From: Shelley Powers <shelleyp@burningbird.net>
Date: Thu, 14 Nov 2002 17:40:24 -0600
To: "Brian McBride" <bwm@hplb.hpl.hp.com>, <www-rdf-comments@w3.org>
Cc: <danbri@w3.org>
Message-ID: <AOEKLHGMHIHGNIBEDMNMMEGJDEAA.shelleyp@burningbird.net>

>
> >Can we consider this release of all of these documents to represent that
> >stick?
>
> Yes.  However, I cannot promise that anything new will only be considered
> by a future WG.  We have to respond to feedback on these
> documents, either
> now, at last call or even later.  However, the WG is done with the
> technical issues; it will take new information to re-open them.
>
> Subject to some editorial polishing and perhaps some minor technical
> tweaks, this is the proposal the WG will be recommending to the
> membership.
>

Brian, thanks for this. It was needed.

Now before I return to my article and the book I did want to say something:

You all did an excellent job with this specification, though I know I have
been impatient (at times) for these documents. Your effort borders on the
heroic when one considers that so many people seem to take such terrific
offense at there even being something such as RDF. "We have XML. What more
do we need", the pundits cry out at the drop of an angle bracket.

Yes, and IBM had IMS back in the 60's and 70's, and specifically told Codd
to stop screwing around with that new thing called a "relational data
model", because IMS was the way of the future. Silly man, look what he did?

I've read the threads over at xml.org and the ones associated with the
Technical Architecture Group's mailing list, and I'm absolutely puzzled and
confused at the animosity demonstrated towards RDF. If an organization
cannot see the need for RDF, or how to use it, no one is forcing them into
its use.
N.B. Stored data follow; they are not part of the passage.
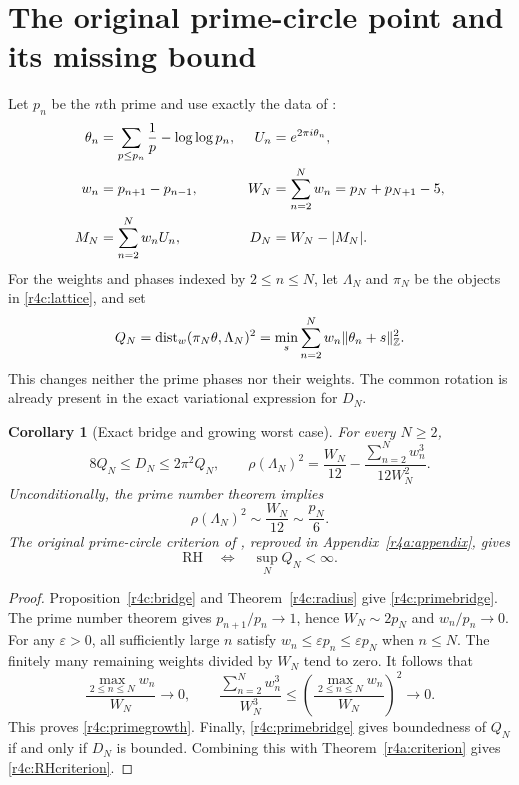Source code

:\documentclass[11pt,a4paper]{article}
\newtheorem{corollary}[theorem]{Corollary}
\theoremstyle{definition}\newtheorem{definition}[theorem]{Definition}
\theoremstyle{remark}\newtheorem{remark}[theorem]{Remark}
\numberwithin{equation}{section}
\begin{document}
\section{The original prime-circle point and its missing bound}
\label{r4c:prime}

Let $p_n$ be the $n$th prime and use exactly the data of
\cite{PrimeCircles}:
\begin{align}
 \theta_n&=\sum_{p\leq p_n}\frac1p-\log\log p_n,
 & U_n&=e^{2\pi i\theta_n},\notag\\
 w_n&=p_{n+1}-p_{n-1},
 & W_N&=\sum_{n=2}^Nw_n=p_N+p_{N+1}-5,\label{r4c:primedata}\\
 M_N&=\sum_{n=2}^Nw_nU_n,
 & D_N&=W_N-|M_N|.\notag
\end{align}
For the weights and phases indexed by $2\leq n\leq N$, let
$\Lambda_N$ and $\pi_N$ be the objects in \eqref{r4c:lattice}, and set
\begin{equation}\label{r4c:primeQ}
 Q_N=\operatorname{dist}_{w}(\pi_N\theta,\Lambda_N)^2
    =\min_s\sum_{n=2}^Nw_n\|\theta_n+s\|_{\mathbb Z}^2.
\end{equation}
This changes neither the prime phases nor their weights.  The common
rotation is already present in the exact variational expression for
$D_N$.

\begin{corollary}[Exact bridge and growing worst case]
\label{r4c:primecorollary}
For every $N\geq2$,
\begin{equation}\label{r4c:primebridge}
 8Q_N\leq D_N\leq2\pi^2Q_N,
 \qquad
 \rho(\Lambda_N)^2
   =\frac{W_N}{12}
       -\frac{\sum_{n=2}^Nw_n^3}{12W_N^2}.
\end{equation}
Unconditionally, the prime number theorem implies
\begin{equation}\label{r4c:primegrowth}
 \rho(\Lambda_N)^2\sim\frac{W_N}{12}\sim\frac{p_N}{6}.
\end{equation}
The original prime-circle criterion of \cite{PrimeCircles},
reproved in Appendix~\ref{r4a:appendix}, gives
\begin{equation}\label{r4c:RHcriterion}
 \mathrm{RH}\quad\Longleftrightarrow\quad
 \sup_N Q_N<\infty.
\end{equation}
\end{corollary}

\begin{proof}
Proposition~\ref{r4c:bridge} and Theorem~\ref{r4c:radius} give
\eqref{r4c:primebridge}.  The prime number theorem gives
$p_{n+1}/p_n\to1$, hence $W_N\sim2p_N$ and $w_n/p_n\to0$.
For any $\varepsilon>0$, all sufficiently large $n$ satisfy
$w_n\leq\varepsilon p_n\leq\varepsilon p_N$ when $n\leq N$.
The finitely many remaining weights divided by $W_N$ tend to zero.
It follows that
\[
 \frac{\max_{2\leq n\leq N}w_n}{W_N}\longrightarrow0,
 \qquad
 \frac{\sum_{n=2}^Nw_n^3}{W_N^3}
 \leq\left(\frac{\max_{2\leq n\leq N}w_n}{W_N}\right)^2
 \longrightarrow0.
\]
This proves \eqref{r4c:primegrowth}.  Finally,
\eqref{r4c:primebridge} gives boundedness of $Q_N$ if and only if
$D_N$ is bounded.  Combining this with Theorem~\ref{r4a:criterion} gives \eqref{r4c:RHcriterion}.
\end{proof}
\end{document}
The most anyone will suggest is that by using RDF, the organization
can take advantage of several very fine tools (and they are real, and I'm
using them now -- Python, PHP, Perl, and Java APIs at this very moment), and
a proven, standardized meta-data structure that allows the data to be
combined with other resources at some point if there's interest in doing so.
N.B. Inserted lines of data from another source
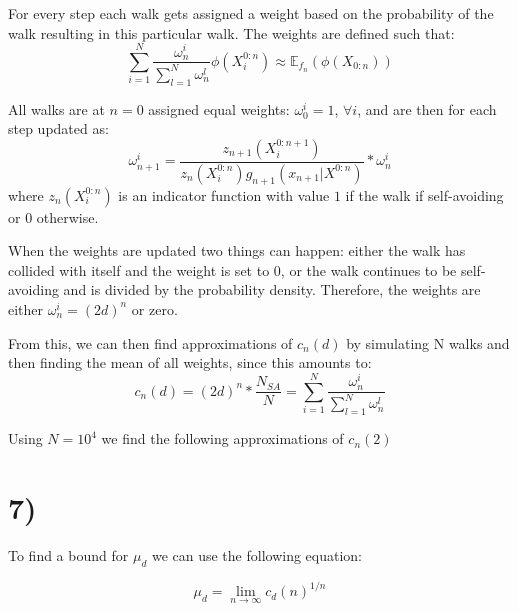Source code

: \documentclass[a4paper]{article}
\begin{document}
For every step each walk gets assigned a weight based on the probability of the walk resulting in this particular walk. The weights are defined such that:
\begin{equation}
    \sum_{i = 1}^N\frac{\omega_n^i}{\sum_{l=1}^N\omega_n^l}\phi(X_i^{0:n}) \approx \mathbb{E}_{f_n}(\phi(X_{0:n})) 
\end{equation}

All walks are at $n = 0$ assigned equal weights: $\omega_0^i = 1$, $\forall i$, and are then for each step updated as:
\begin{equation}
    \label{eq:weights}
    \omega_{n+1}^i = \frac{z_{n+1}(X_i^{0:n+1})}{z_{n}(X_i^{0:n})g_{n+1}(x_{n+1}|X^{0:n})} * \omega_n^i
\end{equation}
where $z_n(X_i^{0:n})$ is an indicator function with value $1$ if the walk if self-avoiding or $0$ otherwise.

When the weights are updated two things can happen: either the walk has collided with itself and the weight is set to $0$, or the walk continues to be self-avoiding and is divided by the probability density. Therefore, the weights are either $\omega_n^i = (2d)^n$ or zero.

From this, we can then find approximations of $c_n(d)$ by simulating N walks and then finding the mean of all weights, since this amounts to:
\begin{equation}
    c_n(d) = (2d)^n*\frac{N_{SA}}{N} = \sum_{i = 1}^N\frac{\omega_n^i}{\sum_{l=1}^N\omega_n^l}
\end{equation}

Using $N = 10^4$ we find the following approximations of $c_n(2)$

\section*{7)}

 To find a bound for $\mu_d$ we can use the following equation:

\begin{equation}
    \label{eq:limit}
     \mu_d = \lim_{n \to \infty} c_d(n)^{1/n}
\end{equation}
\end{document}
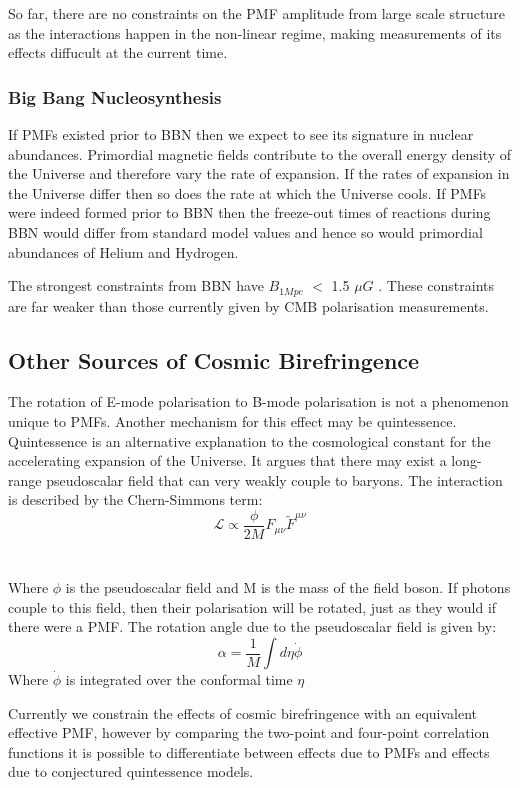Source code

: So far, there are no constraints on the PMF amplitude from large scale structure as the interactions happen in the non-linear regime, making measurements of its effects diffucult at the current time.


\subsubsection*{Big Bang Nucleosynthesis}

If PMFs existed prior to BBN then we expect to see its signature in nuclear abundances. Primordial magnetic fields contribute to the overall energy density of the Universe and therefore vary the rate of expansion. If the rates of expansion in the Universe differ then so does the rate at which the Universe cools. If PMFs were indeed formed prior to BBN then the freeze-out times of reactions during BBN would differ from standard model values and hence so would primordial abundances of Helium and Hydrogen.

The strongest constraints from BBN have $B_{1Mpc}$ $<$ 1.5 $\mu G$ \cite{PhysRevD.86.063003}. These constraints are far weaker than those currently given by CMB polarisation measurements.

\subsection{Other Sources of Cosmic Birefringence}
The rotation of E-mode polarisation to B-mode polarisation is not a phenomenon unique to PMFs. Another mechanism for this effect may be quintessence. Quintessence is an alternative explanation to the cosmological constant for the accelerating expansion of the Universe. It argues that there may exist a long-range pseudoscalar field that can very weakly couple to baryons. The interaction is described by the Chern-Simmons term:
\begin{equation}
\mathcal{L} \propto \frac{\phi}{2M}F_{\mu \nu}\tilde{F}^{\mu \nu}
\end{equation}
\\\\
Where $\phi$ is the pseudoscalar field and M is the mass of the field boson. If photons couple to this field, then their polarisation will be rotated, just as they would if there were a PMF. The rotation angle due to the pseudoscalar field is given by:
\begin{equation}
\alpha = \frac{1}{M} \int{d\eta \dot{\phi}}
\end{equation}
Where $\dot{\phi}$ is integrated over the conformal time $\eta$

Currently we constrain the effects of cosmic birefringence with an equivalent effective PMF, however by comparing the two-point and four-point correlation functions it is possible to differentiate between effects due to PMFs and effects due to conjectured quintessence models. \cite{Ade:2015cao}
Unfortunately a few people, in a half-hearted manner, attempt to create an
RDF version of RDDL or something comparable, and when it comes out ugly,
everyone cries out, "See! RDF is broken!" That thud you hear is my jaw
dropping. Tell me this: isn't having someone who doesn't care for the
current RDF/XML serialization approach, attempt to use said approach as a
supposed proving ground for RDF's capability somewhat tantamount to throwing
a reformed fox into the hen house and telling it not to screw up?

(Excuse the feathers -- it's the hens fault!)
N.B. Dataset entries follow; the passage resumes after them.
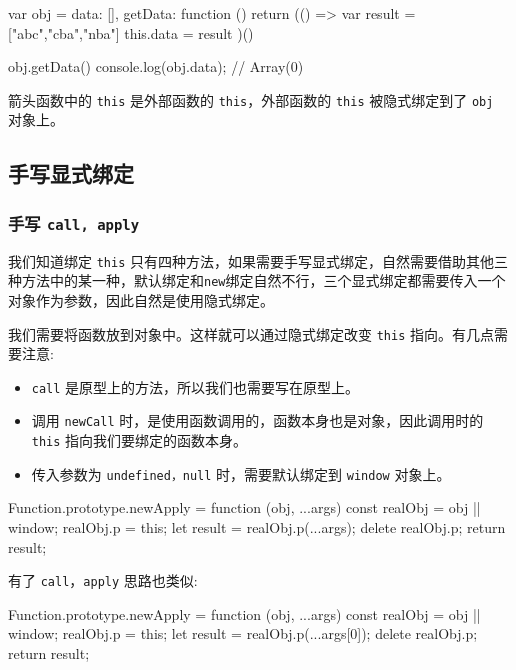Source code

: \begin{JavaScript}
var obj = {
  data: [],
  getData: function () {
    return (() => {
      var result = ["abc","cba","nba"]
      this.data = result
    })()
  }
}
 
obj.getData()
console.log(obj.data);  // Array(0)
\end{JavaScript}

箭头函数中的 \texttt{this} 是外部函数的 \texttt{this}，外部函数的 \texttt{this} 被隐式绑定到了 \texttt{obj} 对象上。

\subsection{手写显式绑定}

\subsubsection*{手写 \texttt{call, apply}}

我们知道绑定 \texttt{this} 只有四种方法，如果需要手写显式绑定，自然需要借助其他三种方法中的某一种，默认绑定和\texttt{new}绑定自然不行，三个显式绑定都需要传入一个对象作为参数，因此自然是使用隐式绑定。

我们需要将函数放到对象中。这样就可以通过隐式绑定改变 \texttt{this} 指向。有几点需要注意:
\begin{itemize}
  \item \texttt{call} 是原型上的方法，所以我们也需要写在原型上。
  \item 调用 \texttt{newCall} 时，是使用函数调用的，函数本身也是对象，因此调用时的 \texttt{this} 指向我们要绑定的函数本身。
  \item 传入参数为 \texttt{undefined，null} 时，需要默认绑定到 \texttt{window} 对象上。
\end{itemize}

\begin{JavaScript}
Function.prototype.newApply = function (obj, ...args) {
  const realObj = obj || window;
  realObj.p = this;
  let result = realObj.p(...args);
  delete realObj.p;
  return result;
}
\end{JavaScript}

有了 \texttt{call}，\texttt{apply} 思路也类似:

\begin{JavaScript}
Function.prototype.newApply = function (obj, ...args) {
  const realObj = obj || window;
  realObj.p = this;
  let result = realObj.p(...args[0]);
  delete realObj.p;
  return result;
}
\end{JavaScript}

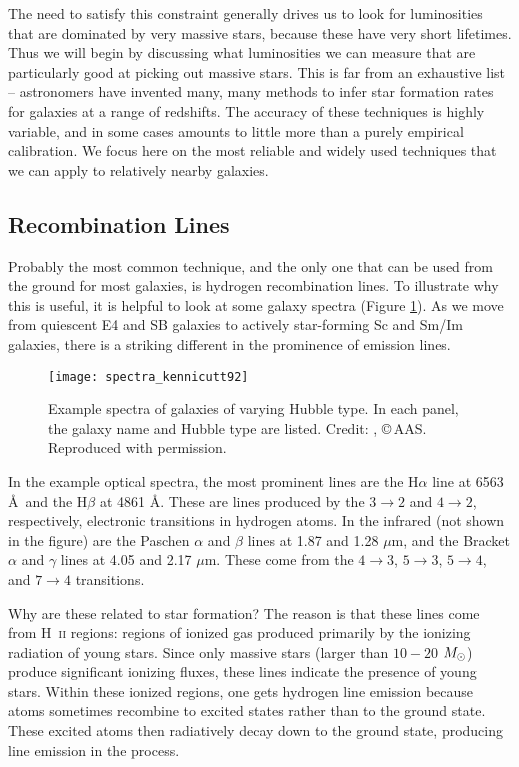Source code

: The need to satisfy this constraint generally drives us to look for luminosities that are dominated by very massive stars, because these have very short lifetimes. Thus we will begin by discussing what luminosities we can measure that are particularly good at picking out massive stars. This is far from an exhaustive list -- astronomers have invented many, many methods to infer star formation rates for galaxies at a range of redshifts. The accuracy of these techniques is highly variable, and in some cases amounts to little more than a purely empirical calibration. We focus here on the most reliable and widely used techniques that we can apply to relatively nearby galaxies.

\subsection{Recombination Lines}

Probably the most common technique, and the only one that can be used from the ground for most galaxies, is hydrogen recombination lines. To illustrate why this is useful, it is helpful to look at some galaxy spectra (Figure \ref{fig:spectra_kennicutt92}). As we move from quiescent E4 and SB galaxies to actively star-forming Sc and Sm/Im galaxies, there is a striking different in the prominence of emission lines.

\begin{figure}
\texttt{[image: spectra\_kennicutt92]}
\caption[Optical spectra of galaxies across the Hubble sequence]{
\label{fig:spectra_kennicutt92}
Example spectra of galaxies of varying Hubble type. In each panel, the galaxy name and Hubble type are listed. Credit: \citet{kennicutt92a}, \copyright\,AAS. Reproduced with permission.
}
\end{figure}

In the example optical spectra, the most prominent lines are the H$\alpha$ line at 6563 \AA\ and the H$\beta$ at 4861 \AA. These are lines produced by the $3\rightarrow 2$ and $4\rightarrow 2$, respectively, electronic transitions in hydrogen atoms. In the infrared (not shown in the figure) are the Paschen $\alpha$ and $\beta$ lines at 1.87 and 1.28 $\mu$m, and the Bracket $\alpha$ and $\gamma$ lines at 4.05 and 2.17 $\mu$m. These come from the $4\rightarrow 3$, $5\rightarrow 3$, $5\rightarrow 4$, and $7\rightarrow 4$ transitions.

Why are these related to star formation? The reason is that these lines come from H~\textsc{ii} regions: regions of ionized gas produced primarily by the ionizing radiation of young stars. Since only massive stars (larger than $10-20$ $M_{\odot}$) produce significant ionizing fluxes, these lines indicate the presence of young stars. Within these ionized regions, one gets hydrogen line emission because atoms sometimes recombine to excited states rather than to the ground state. These excited atoms then radiatively decay down to the ground state, producing line emission in the process.

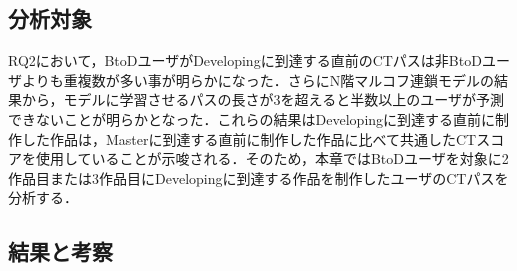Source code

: \documentclass[submit]{ipsj}
\newcommand{\todo}[1]{\colorbox{yellow}{{\bf TODO}:}{\color{red} {\textbf{[#1]}}}}
\begin{document}
\subsection{分析対象}
RQ2において，BtoDユーザがDevelopingに到達する直前のCTパスは非BtoDユーザよりも重複数が多い事が明らかになった．さらにN階マルコフ連鎖モデルの結果から，モデルに学習させるパスの長さが3を超えると半数以上のユーザが予測できないことが明らかとなった．これらの結果はDevelopingに到達する直前に制作した作品は，Masterに到達する直前に制作した作品に比べて共通したCTスコアを使用していることが示唆される．そのため，本章ではBtoDユーザを対象に2作品目または3作品目にDevelopingに到達する作品を制作したユーザのCTパスを分析する．



\subsection{結果と考察}

\begin{table}[t]
  \caption{2番目または3番目にDevelopingの作品を制作したBtoDユーザ数，およびDevelopingを制作するまで（Developingに到達時の作品を含む）のCTパスの種類数}
  \label{tab:ct-users}
  \vspace{2mm}
  \centering
   \vspace{-2mm}
\end{table}
\end{document}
I am currently working on four separate applications that use RDF, both for
the book and my own purposes, and the use of RDF and the associated tools
has made my job so easy I feel like I'm cheating. And the more I work with
the tools and the data, the greedier I get. I've used the exact same code to
query people's different RDF files (FOAF, RSS 1.0, and others) with no code
changes. Amazing! Just like one can use RDBMS to store different types of
business data.

Now, who'd have thunk it?

Of course, my attitude is tainted, and I'm not a reformed fox. I'm just one
of the birds who happens to like RDF.

Great job, Brian, Dan, and the rest of the working group. Absolutely
incredible job. Thank you for making my job a whole lot easier.